Toutefois, c’est dans les tournants des collines surplombant le lac de Côme que le Tonale peut démontrer s’il est bien une «vraie» Alfa Romeo. Les mouvements de caisse sont bien maîtrisés, le SUV Compact se dandine dans les virages avec un allant remarquable. L’entrée en courbe charme également par son côté incisif, aussi par la grâce d’une direction légère et directe. La pédale de frein, malgré la présence d’un freinage régénératif, convainc par un ressenti quasi naturel. Le Tonale se pose comme les propositions les plus dynamiques du segment, à n’en pas douter. On ne peut néanmoins pas affirmer l’existence d’un fossé avec ses concurrents; le Stelvio, dans son segment respectif, a nettement plus marqué sa supériorité dynamique. A cela s’ajoute que le groupe motopropulseur du Tonale, même dans la modalité «Dynamic», réagit très lentement aux fortes sollicitations de l’accélérateur: l’impression est que la chaîne cinématique n’aime pas rétrograder d’un ou deux rapports et invoquer la puissance électrique tout à la fois; le retard du turbo n’arrange rien. Une fois lancé, le 1.5-l turbo a bien assez de ses 160 ch et 240 Nm pour déplacer le Tonale au quotidien, mais il faudra renoncer aux ambitions sportives – ce qui est normal, avec une telle cavalerie. Est-ce que ça en fait pour autant une mauvaise Alfa Romeo? Non, mais nous avons l’impression que la flamme qui avait jailli avec les Giulia et Stelvio s’est affaiblie. Le Tonale, spacieux, au style avenant, bien équipé et dynamique, est une alternative convaincante dans le segment des SUV Compact. Une de plus.

Fin du thermique

Giovanni Busso, «papa» du célèbre V6 qui a équipé les Alfa Romeo entre 1979 et 2005, s’est peut-être retourné dans sa tombe: le Biscione ne comptera plus que des propulseurs électriques dans sa palette, à partir de 2027. C’est Jean-Philippe Imparato, directeur général d’Alfa Romeo, qui l’a révélé, dans le cadre de la présentation du Tonale. Ce plan porte le nom évocateur de «0 to 0», de zéro à zéro: il faut comprendre que le Biscione passera de zéro modèles électrifiés, comme c’est le cas aujourd’hui, à zéro émission de CO2, en 2027. 

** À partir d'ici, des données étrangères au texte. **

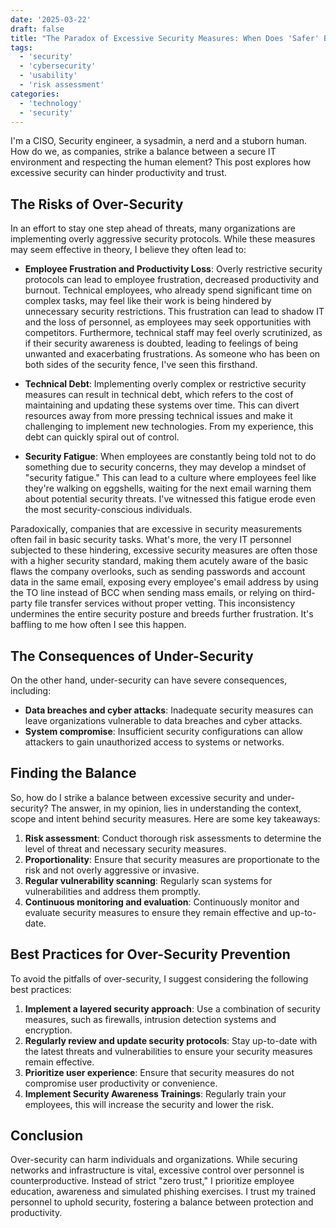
 ```yaml
---
date: '2025-03-22'
draft: false
title: "The Paradox of Excessive Security Measures: When Does 'Safer' Become 'Overkill'?"
tags:
  - 'security'
  - 'cybersecurity'
  - 'usability'
  - 'risk assessment'
categories:
  - 'technology'
  - 'security'
---
```


I'm a CISO, Security engineer, a sysadmin, a nerd and a stuborn human. How do we, as companies, strike a balance between a secure IT environment and respecting the human element? This post explores how excessive security can hinder productivity and trust.

## The Risks of Over-Security
In an effort to stay one step ahead of threats, many organizations are implementing overly aggressive security protocols. While these measures may seem effective in theory, I believe they often lead to:
  * **Employee Frustration and Productivity Loss**: Overly restrictive security protocols can lead to employee frustration, decreased productivity and burnout. Technical employees, who already spend significant time on complex tasks, may feel like their work is being hindered by unnecessary security restrictions. This frustration can lead to shadow IT and the loss of personnel, as employees may seek opportunities with competitors. Furthermore, technical staff may feel overly scrutinized, as if their security awareness is doubted, leading to feelings of being unwanted and exacerbating frustrations. As someone who has been on both sides of the security fence, I've seen this firsthand.

  * **Technical Debt**: Implementing overly complex or restrictive security measures can result in technical debt, which refers to the cost of maintaining and updating these systems over time. This can divert resources away from more pressing technical issues and make it challenging to implement new technologies. From my experience, this debt can quickly spiral out of control.

  * **Security Fatigue**: When employees are constantly being told not to do something due to security concerns, they may develop a mindset of "security fatigue." This can lead to a culture where employees feel like they're walking on eggshells, waiting for the next email warning them about potential security threats. I've witnessed this fatigue erode even the most security-conscious individuals.

Paradoxically, companies that are excessive in security measurements often fail in basic security tasks. What's more, the very IT personnel subjected to these hindering, excessive security measures are often those with a higher security standard, making them acutely aware of the basic flaws the company overlooks, such as sending passwords and account data in the same email, exposing every employee's email address by using the TO line instead of BCC when sending mass emails, or relying on third-party file transfer services without proper vetting. This inconsistency undermines the entire security posture and breeds further frustration. It's baffling to me how often I see this happen.

## The Consequences of Under-Security
On the other hand, under-security can have severe consequences, including:
*   **Data breaches and cyber attacks**: Inadequate security measures can leave organizations vulnerable to data breaches and cyber attacks.
*   **System compromise**: Insufficient security configurations can allow attackers to gain unauthorized access to systems or networks.

## Finding the Balance
So, how do I strike a balance between excessive security and under-security? The answer, in my opinion, lies in understanding the context, scope and intent behind security measures. Here 
are some key takeaways:
1.  **Risk assessment**: Conduct thorough risk assessments to determine the level of threat and necessary security measures.
2.  **Proportionality**: Ensure that security measures are proportionate to the risk and not overly aggressive or invasive.
3.  **Regular vulnerability scanning**: Regularly scan systems for vulnerabilities and address them promptly.
4.  **Continuous monitoring and evaluation**: Continuously monitor and evaluate security measures to ensure they remain effective and up-to-date.

## Best Practices for Over-Security Prevention
To avoid the pitfalls of over-security, I suggest considering the following best practices:
1.  **Implement a layered security approach**: Use a combination of security measures, such as firewalls, intrusion detection systems and encryption.
2.  **Regularly review and update security protocols**: Stay up-to-date with the latest threats and vulnerabilities to ensure your security measures remain effective.
3.  **Prioritize user experience**: Ensure that security measures do not compromise user productivity or convenience.
4.  **Implement Security Awareness Trainings**: Regularly train your employees, this will increase the security and lower the risk.

## Conclusion
Over-security can harm individuals and organizations. While securing networks and infrastructure is vital, excessive control over personnel is counterproductive. Instead of strict "zero trust," I prioritize employee education, awareness and simulated phishing exercises. I trust my trained personnel to uphold security, fostering a balance between protection and productivity.
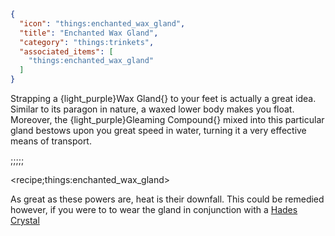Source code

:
 ```json
{
  "icon": "things:enchanted_wax_gland",
  "title": "Enchanted Wax Gland",
  "category": "things:trinkets",
  "associated_items": [
    "things:enchanted_wax_gland"
  ]
}
```

Strapping a {light_purple}Wax Gland{} to your feet is actually a great idea. Similar to its paragon in nature, a waxed
lower body makes you float. Moreover, the {light_purple}Gleaming Compound{} mixed into this particular gland bestows
upon you great speed in water, turning it a very effective means of transport.

;;;;;

<recipe;things:enchanted_wax_gland>

As great as these powers are, heat is their downfall. This could be remedied however, if you were to to wear the gland
in conjunction with a [Hades Crystal](^things:trinkets/hades_crystal)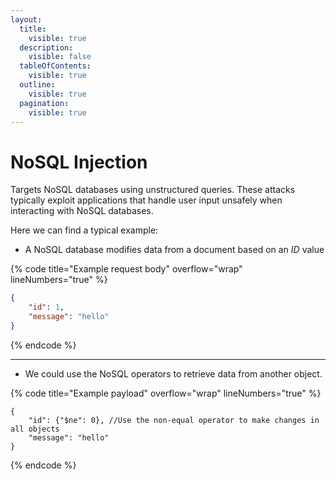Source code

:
 ```yaml
---
layout:
  title:
    visible: true
  description:
    visible: false
  tableOfContents:
    visible: true
  outline:
    visible: true
  pagination:
    visible: true
---
```


# NoSQL Injection

Targets NoSQL databases using unstructured queries. These attacks typically exploit applications that handle user input unsafely when interacting with NoSQL databases.

Here we can find a typical example:

* A NoSQL database modifies data from a document based on an _ID_ value

{% code title="Example request body" overflow="wrap" lineNumbers="true" %}
```json
{
    "id": 1,
    "message": "hello"
}
```
{% endcode %}

***

* We could use the NoSQL operators to retrieve data from another object.&#x20;

{% code title="Example payload" overflow="wrap" lineNumbers="true" %}
```mongodb
{
    "id": {"$ne": 0}, //Use the non-equal operator to make changes in all objects
    "message": "hello"
}
```
{% endcode %}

Le premier maillon de cette chaîne sera le Tonale PHEV, lancé en 2023. Alfa Romeo mettra sur route son premier véhicule 100% électrique en 2024. Une année plus tard, le Biscione lancera une première voiture électrique sur plateforme entièrement dédiée; la technologie 800 volts sera employée et le Biscione devrait être la première marque du groupe Stellantis à étrenner cette architecture.Les modèles thermiques disparaîtront ainsi peu à peu, laissant la place à leur pendant électrique, jusqu’en 2027.